Kamis, 28 November 2013
Sebuah Rahasia
Jakarta semakin padat semakin hari. Tak ada cuaca yang cocok untuk ibu kota saat ini. Kemarau hanya akan membuat udara semakin panas. Efek rumah kaca, polusi knalpot, asap rokok, dan sinar mentari mencoba menyatu membunuh penduduk ibu kota. Musim penghujan, ah, jangan ditanyakan lagi, macet dan banjir membuat umur penduduknya semakin pendek. Entahlah, apa yang diharapkan lagi. Jakarta.

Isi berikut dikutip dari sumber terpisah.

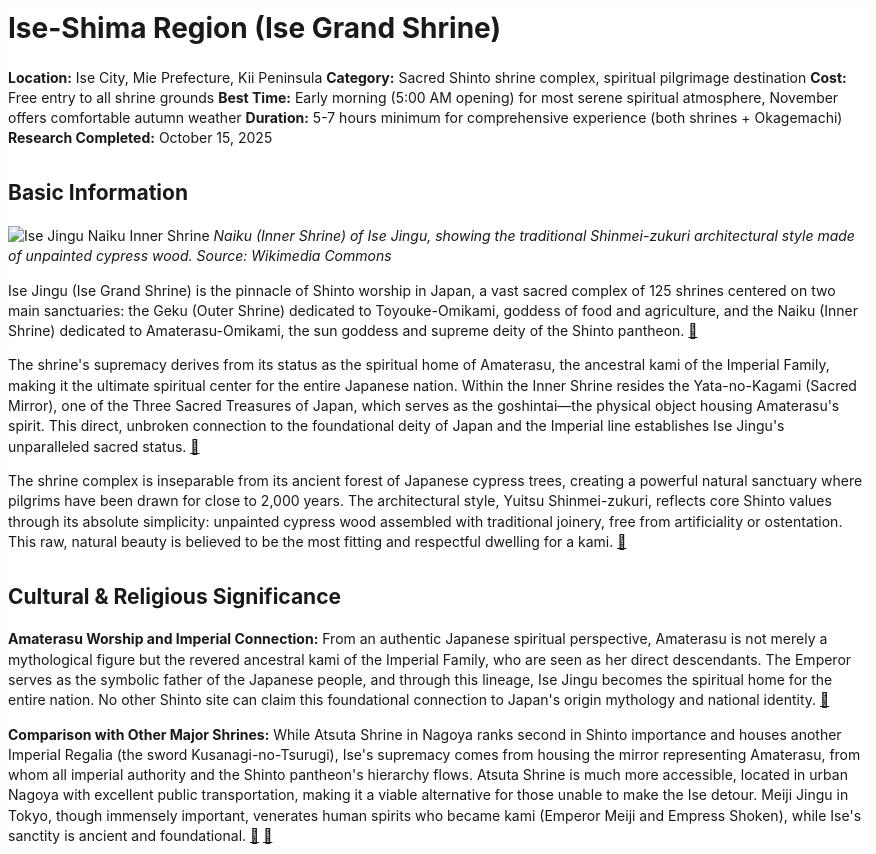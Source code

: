 # Ise-Shima Region (Ise Grand Shrine)

**Location:** Ise City, Mie Prefecture, Kii Peninsula
**Category:** Sacred Shinto shrine complex, spiritual pilgrimage destination
**Cost:** Free entry to all shrine grounds
**Best Time:** Early morning (5:00 AM opening) for most serene spiritual atmosphere, November offers comfortable autumn weather
**Duration:** 5-7 hours minimum for comprehensive experience (both shrines + Okagemachi)
**Research Completed:** October 15, 2025

## Basic Information

![Ise Jingu Naiku Inner Shrine](https://upload.wikimedia.org/wikipedia/commons/c/c9/Naiku_01.JPG)
*Naiku (Inner Shrine) of Ise Jingu, showing the traditional Shinmei-zukuri architectural style made of unpainted cypress wood. Source: Wikimedia Commons*

Ise Jingu (Ise Grand Shrine) is the pinnacle of Shinto worship in Japan, a vast sacred complex of 125 shrines centered on two main sanctuaries: the Geku (Outer Shrine) dedicated to Toyouke-Omikami, goddess of food and agriculture, and the Naiku (Inner Shrine) dedicated to Amaterasu-Omikami, the sun goddess and supreme deity of the Shinto pantheon. [🔗](https://www.isejingu.or.jp/en/)

The shrine's supremacy derives from its status as the spiritual home of Amaterasu, the ancestral kami of the Imperial Family, making it the ultimate spiritual center for the entire Japanese nation. Within the Inner Shrine resides the Yata-no-Kagami (Sacred Mirror), one of the Three Sacred Treasures of Japan, which serves as the goshintai—the physical object housing Amaterasu's spirit. This direct, unbroken connection to the foundational deity of Japan and the Imperial line establishes Ise Jingu's unparalleled sacred status. [🔗](https://en.wikipedia.org/wiki/Ise_Grand_Shrine)

The shrine complex is inseparable from its ancient forest of Japanese cypress trees, creating a powerful natural sanctuary where pilgrims have been drawn for close to 2,000 years. The architectural style, Yuitsu Shinmei-zukuri, reflects core Shinto values through its absolute simplicity: unpainted cypress wood assembled with traditional joinery, free from artificiality or ostentation. This raw, natural beauty is believed to be the most fitting and respectful dwelling for a kami. [🔗](https://www.japan-guide.com/e/e4300.html)

## Cultural & Religious Significance

**Amaterasu Worship and Imperial Connection:**
From an authentic Japanese spiritual perspective, Amaterasu is not merely a mythological figure but the revered ancestral kami of the Imperial Family, who are seen as her direct descendants. The Emperor serves as the symbolic father of the Japanese people, and through this lineage, Ise Jingu becomes the spiritual home for the entire nation. No other Shinto site can claim this foundational connection to Japan's origin mythology and national identity. [🔗](https://www.worldhistory.org/Ise_Grand_Shrine/)

**Comparison with Other Major Shrines:**
While Atsuta Shrine in Nagoya ranks second in Shinto importance and houses another Imperial Regalia (the sword Kusanagi-no-Tsurugi), Ise's supremacy comes from housing the mirror representing Amaterasu, from whom all imperial authority and the Shinto pantheon's hierarchy flows. Atsuta Shrine is much more accessible, located in urban Nagoya with excellent public transportation, making it a viable alternative for those unable to make the Ise detour. Meiji Jingu in Tokyo, though immensely important, venerates human spirits who became kami (Emperor Meiji and Empress Shoken), while Ise's sanctity is ancient and foundational. [🔗](https://www.japan-experience.com/all-about-japan/nagoya/temples-shrines/atsuta-shrine) [🔗](https://www.olivierrobert.net/post/japan-jingu-taisha-jinja-the-hierarchy-of-shinto-shrines)
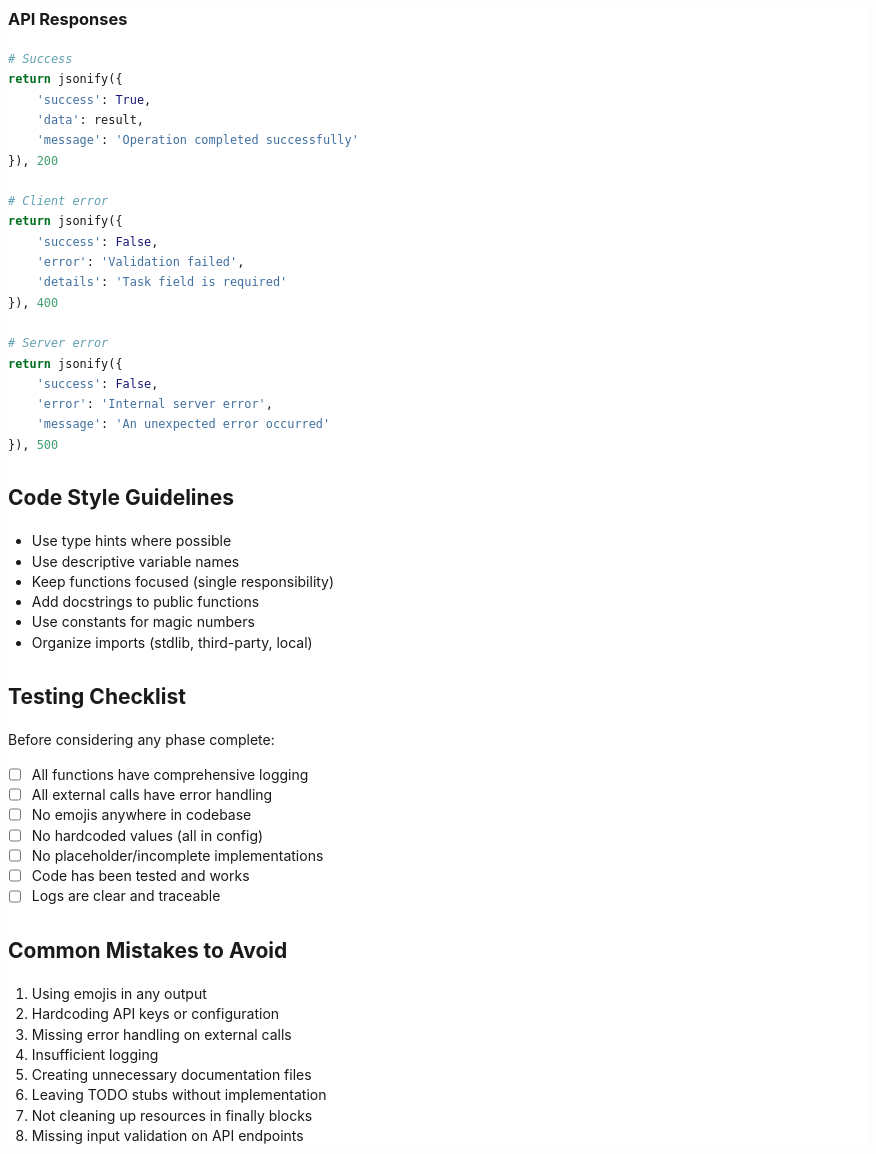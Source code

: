 ### API Responses
```python
# Success
return jsonify({
    'success': True,
    'data': result,
    'message': 'Operation completed successfully'
}), 200

# Client error
return jsonify({
    'success': False,
    'error': 'Validation failed',
    'details': 'Task field is required'
}), 400

# Server error
return jsonify({
    'success': False,
    'error': 'Internal server error',
    'message': 'An unexpected error occurred'
}), 500
```

## Code Style Guidelines
- Use type hints where possible
- Use descriptive variable names
- Keep functions focused (single responsibility)
- Add docstrings to public functions
- Use constants for magic numbers
- Organize imports (stdlib, third-party, local)

## Testing Checklist
Before considering any phase complete:
- [ ] All functions have comprehensive logging
- [ ] All external calls have error handling
- [ ] No emojis anywhere in codebase
- [ ] No hardcoded values (all in config)
- [ ] No placeholder/incomplete implementations
- [ ] Code has been tested and works
- [ ] Logs are clear and traceable

## Common Mistakes to Avoid
1. Using emojis in any output
2. Hardcoding API keys or configuration
3. Missing error handling on external calls
4. Insufficient logging
5. Creating unnecessary documentation files
6. Leaving TODO stubs without implementation
7. Not cleaning up resources in finally blocks
8. Missing input validation on API endpoints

Jangan salah, macet, polusi, efek rumah kaca, banjir, dan sebagainya hanya membuat manusia Jakarta menjadi pengeluh. Mereka berlomba, meng update nya dalam social media. Keluh kesah mereka tertuang di sana. Mereka berkeluh banjir, namun masih membuang sampah sembarangan. Mereka berkeluh macet, namun masih duduk di atas kendaraan pribadinya. Mereka berkeluh panas, namun menjadi penyumbang bagi polusi. Mereka, penduduk Jakarta, pengeluh.
Namun, bukan itu yang menjadi persoalan Agus malam ini. Dua tahun setelah kelulusannya, membuat iya merasa rindu dengan masa kuliah. Setelah lulus ia tak lama menganggur. Bekerja di Bank. Menjadi teller. Sebuah pekerjaan yang membuatnya bosan namun bahagia ia menjalaninya. Sedikit saja bahagia itu ada. Hanya sedikit.

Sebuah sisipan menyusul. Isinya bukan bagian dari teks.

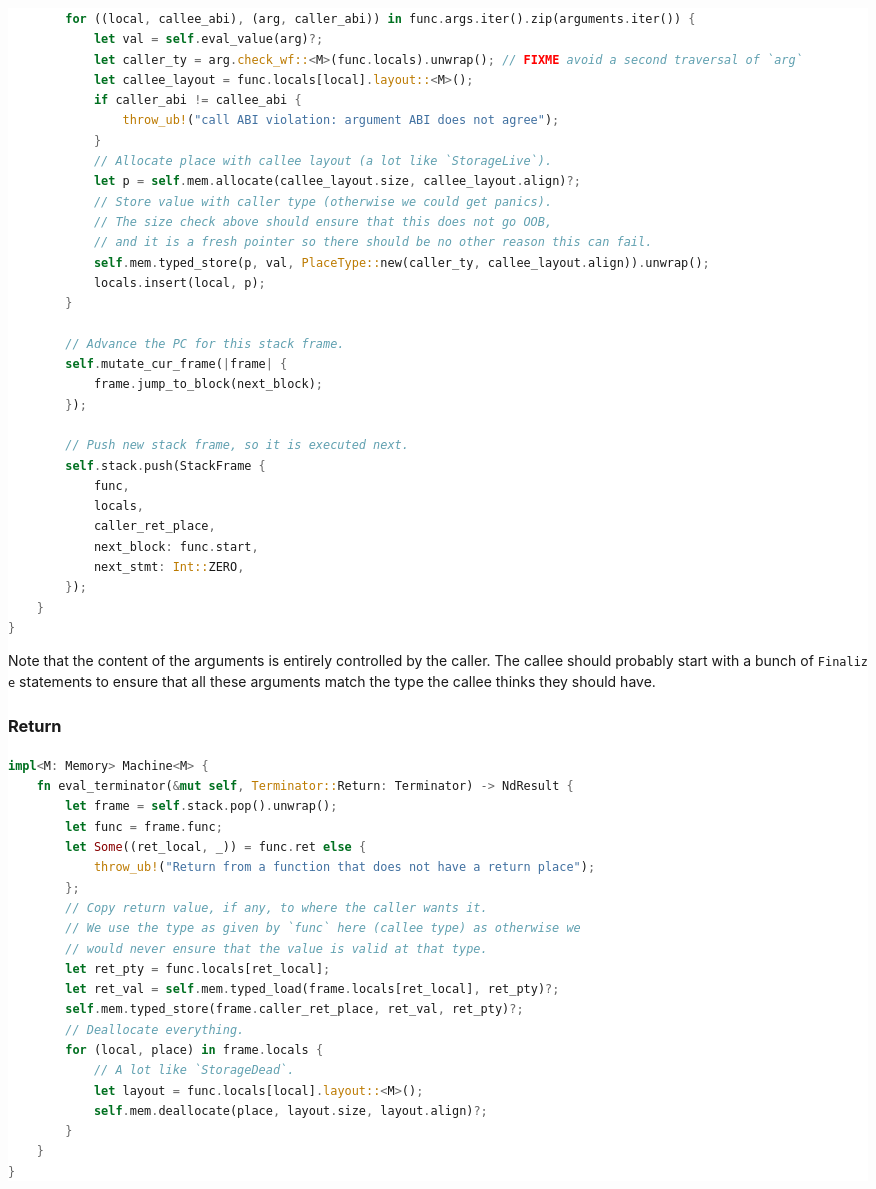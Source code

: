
 ```rust
        for ((local, callee_abi), (arg, caller_abi)) in func.args.iter().zip(arguments.iter()) {
            let val = self.eval_value(arg)?;
            let caller_ty = arg.check_wf::<M>(func.locals).unwrap(); // FIXME avoid a second traversal of `arg`
            let callee_layout = func.locals[local].layout::<M>();
            if caller_abi != callee_abi {
                throw_ub!("call ABI violation: argument ABI does not agree");
            }
            // Allocate place with callee layout (a lot like `StorageLive`).
            let p = self.mem.allocate(callee_layout.size, callee_layout.align)?;
            // Store value with caller type (otherwise we could get panics).
            // The size check above should ensure that this does not go OOB,
            // and it is a fresh pointer so there should be no other reason this can fail.
            self.mem.typed_store(p, val, PlaceType::new(caller_ty, callee_layout.align)).unwrap();
            locals.insert(local, p);
        }

        // Advance the PC for this stack frame.
        self.mutate_cur_frame(|frame| {
            frame.jump_to_block(next_block);
        });

        // Push new stack frame, so it is executed next.
        self.stack.push(StackFrame {
            func,
            locals,
            caller_ret_place,
            next_block: func.start,
            next_stmt: Int::ZERO,
        });
    }
}
```

Note that the content of the arguments is entirely controlled by the caller.
The callee should probably start with a bunch of `Finalize` statements to ensure that all these arguments match the type the callee thinks they should have.

### Return

```rust
impl<M: Memory> Machine<M> {
    fn eval_terminator(&mut self, Terminator::Return: Terminator) -> NdResult {
        let frame = self.stack.pop().unwrap();
        let func = frame.func;
        let Some((ret_local, _)) = func.ret else {
            throw_ub!("Return from a function that does not have a return place");
        };
        // Copy return value, if any, to where the caller wants it.
        // We use the type as given by `func` here (callee type) as otherwise we
        // would never ensure that the value is valid at that type.
        let ret_pty = func.locals[ret_local];
        let ret_val = self.mem.typed_load(frame.locals[ret_local], ret_pty)?;
        self.mem.typed_store(frame.caller_ret_place, ret_val, ret_pty)?;
        // Deallocate everything.
        for (local, place) in frame.locals {
            // A lot like `StorageDead`.
            let layout = func.locals[local].layout::<M>();
            self.mem.deallocate(place, layout.size, layout.align)?;
        }
    }
}
```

Datang pagi, mengerjakan tugas, buat laporan dan pulang menjelang petang. Selayaknya begitulah semua pekerjaan. Membosankan mungkin. Sedikit mungkin ia tangkal. Mungkin juga ingin ia muntahkan.

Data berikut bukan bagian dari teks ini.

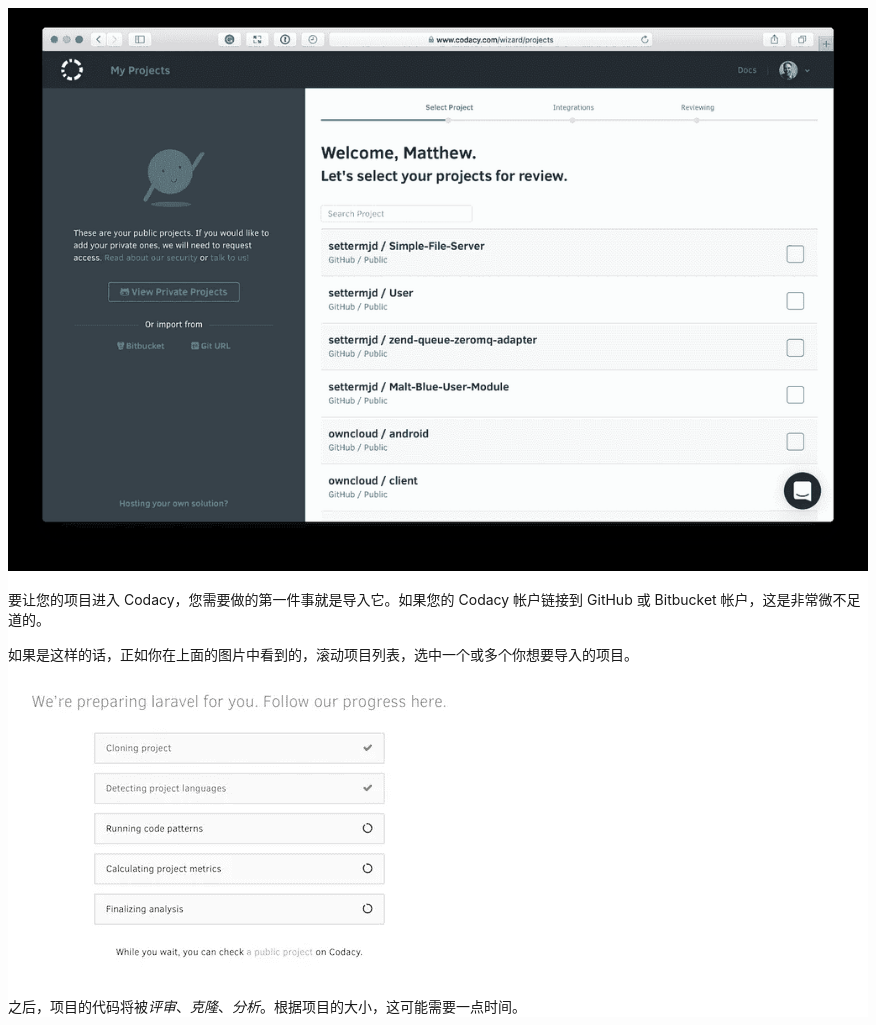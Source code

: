 ![](img/1612054af9198a6e5e3f46be3abddc1d.png)

要让您的项目进入 Codacy，您需要做的第一件事就是导入它。如果您的 Codacy 帐户链接到 GitHub 或 Bitbucket 帐户，这是非常微不足道的。

如果是这样的话，正如你在上面的图片中看到的，滚动项目列表，选中一个或多个你想要导入的项目。

![](img/8b2a20b6a337fc59de92f4fd2b6b62fe.png)

之后，项目的代码将被*评审*、*克隆*、*分析*。根据项目的大小，这可能需要一点时间。
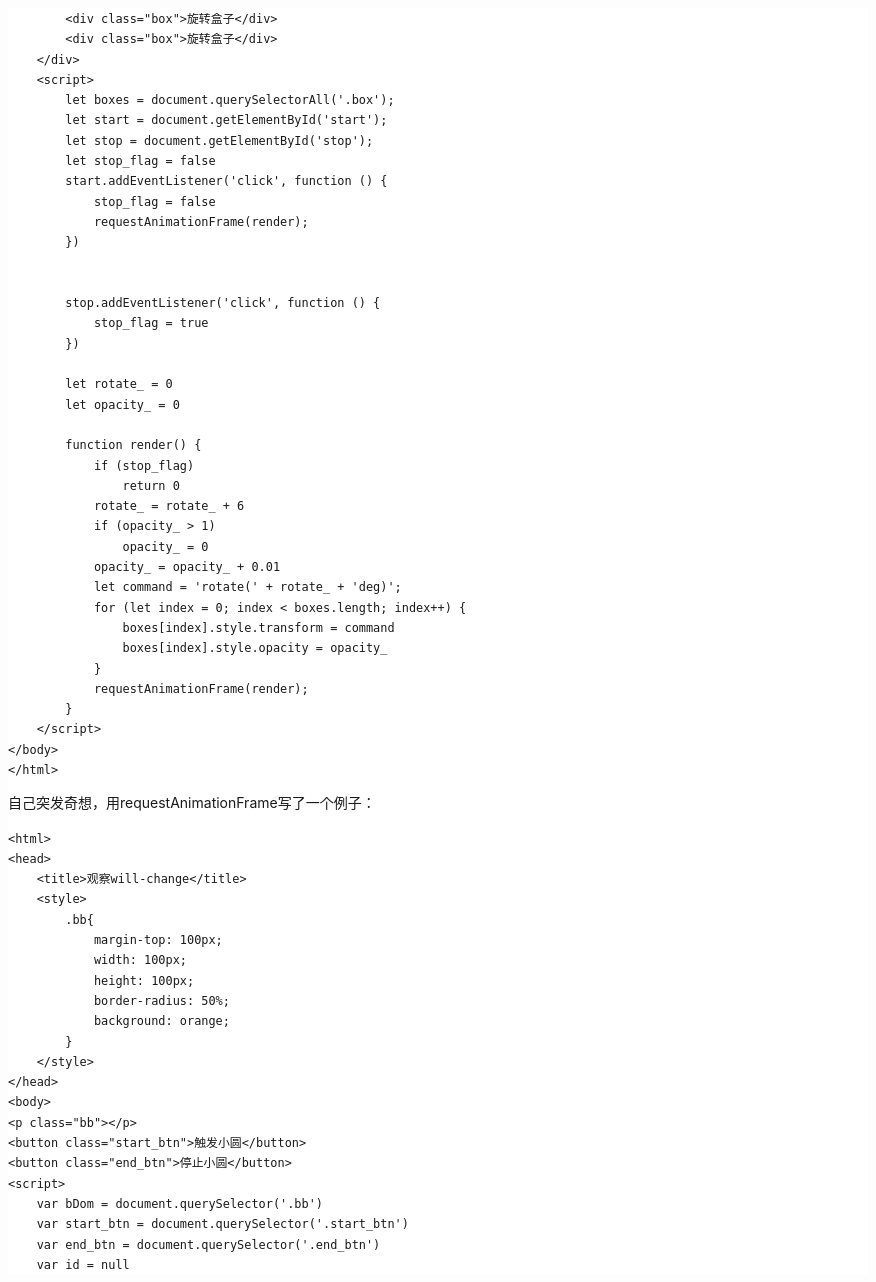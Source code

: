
 ```
        <div class="box">旋转盒子</div>
        <div class="box">旋转盒子</div>
    </div>
    <script>
        let boxes = document.querySelectorAll('.box');
        let start = document.getElementById('start');
        let stop = document.getElementById('stop');
        let stop_flag = false
        start.addEventListener('click', function () {
            stop_flag = false
            requestAnimationFrame(render);
        })


        stop.addEventListener('click', function () {
            stop_flag = true
        })

        let rotate_ = 0
        let opacity_ = 0

        function render() {
            if (stop_flag)
                return 0
            rotate_ = rotate_ + 6
            if (opacity_ > 1)
                opacity_ = 0
            opacity_ = opacity_ + 0.01
            let command = 'rotate(' + rotate_ + 'deg)';
            for (let index = 0; index < boxes.length; index++) {
                boxes[index].style.transform = command
                boxes[index].style.opacity = opacity_
            }
            requestAnimationFrame(render);
        }
    </script>
</body>
</html>
```
自己突发奇想，用requestAnimationFrame写了一个例子：
```
<html>
<head>
    <title>观察will-change</title>
    <style>
        .bb{
            margin-top: 100px;
            width: 100px;
            height: 100px;
            border-radius: 50%;
            background: orange;
        }
    </style>
</head>
<body>
<p class="bb"></p>
<button class="start_btn">触发小圆</button>
<button class="end_btn">停止小圆</button>
<script>
    var bDom = document.querySelector('.bb')
    var start_btn = document.querySelector('.start_btn')
    var end_btn = document.querySelector('.end_btn')
    var id = null
```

Ia kini kembali teringat akan masa kuliahnya, melompat begitu jauh dari tutinitas yang ia lakukan kini. Begitulah hidup, bagaikan cerita. Kadang melompat begitu jauh. Masa muda membayangkan kebahagian nanti di masa tua. Dan masa tua merindukan kenangan masa muda. Bahkan seorang pasangan yang telah menikah kadang meresakan rindu pada mantan kekasihnya dahulu. Melompat jauh. Yang tak bisa kita hindari.
Udara dingin kaki Gunung Gede Pangrango segera menyergap rombongannya. Pukul 02:30 pagi Agus dan kawan-kawannya sampai di bawah kaki Gunung tersebut. Jumlahnya 7 orang dalam rombongan tersebut, termasuk dirinya. 4 lelaki dan 3 perempuan. Pasangan kekasih, dan sisanya 1 perempuan dan 2 lelaki saling bersahabat yang sama-sama mencintai Gunung.
Kala itu ialah masa-masa sulit mereka dalam kehidupan di kampus. Tugas-tugas kuliah yang kian menumpuk menjelang UAS. Masa-masa Pemira yang begitu intrik dari para kalangan politikus mahasiswa. Membuat mereka jenuh. Terlebih mereka melihat kampusnya sudah seperti Stadion Sepak Bola. Atribut-atribut dari klub-klub sepak bola begitu melekat pada sebagian besar mahasiswa. Sungguh menjengkelkan bagi dirinya dan juga kawan-kawannya.
Salim dan Nara, adalah ke dua teman sekelasnya. Mereka sama dalam kepribadian, pemikran dan logika mereka. Sama-sama mencintai Gunung dan tertarik pada sebuah pemikiran politik. Berkali-kali mereka, tidak hanya mendaki bersama, namun juga sama-sama membuat penelitian kecil untuk membahas fenomena politik. Jauh memang hubungan mendaki dan politik. Namun mereka menjalaninya dengan begitu dekat. Antara mendaki dan meneliti politik.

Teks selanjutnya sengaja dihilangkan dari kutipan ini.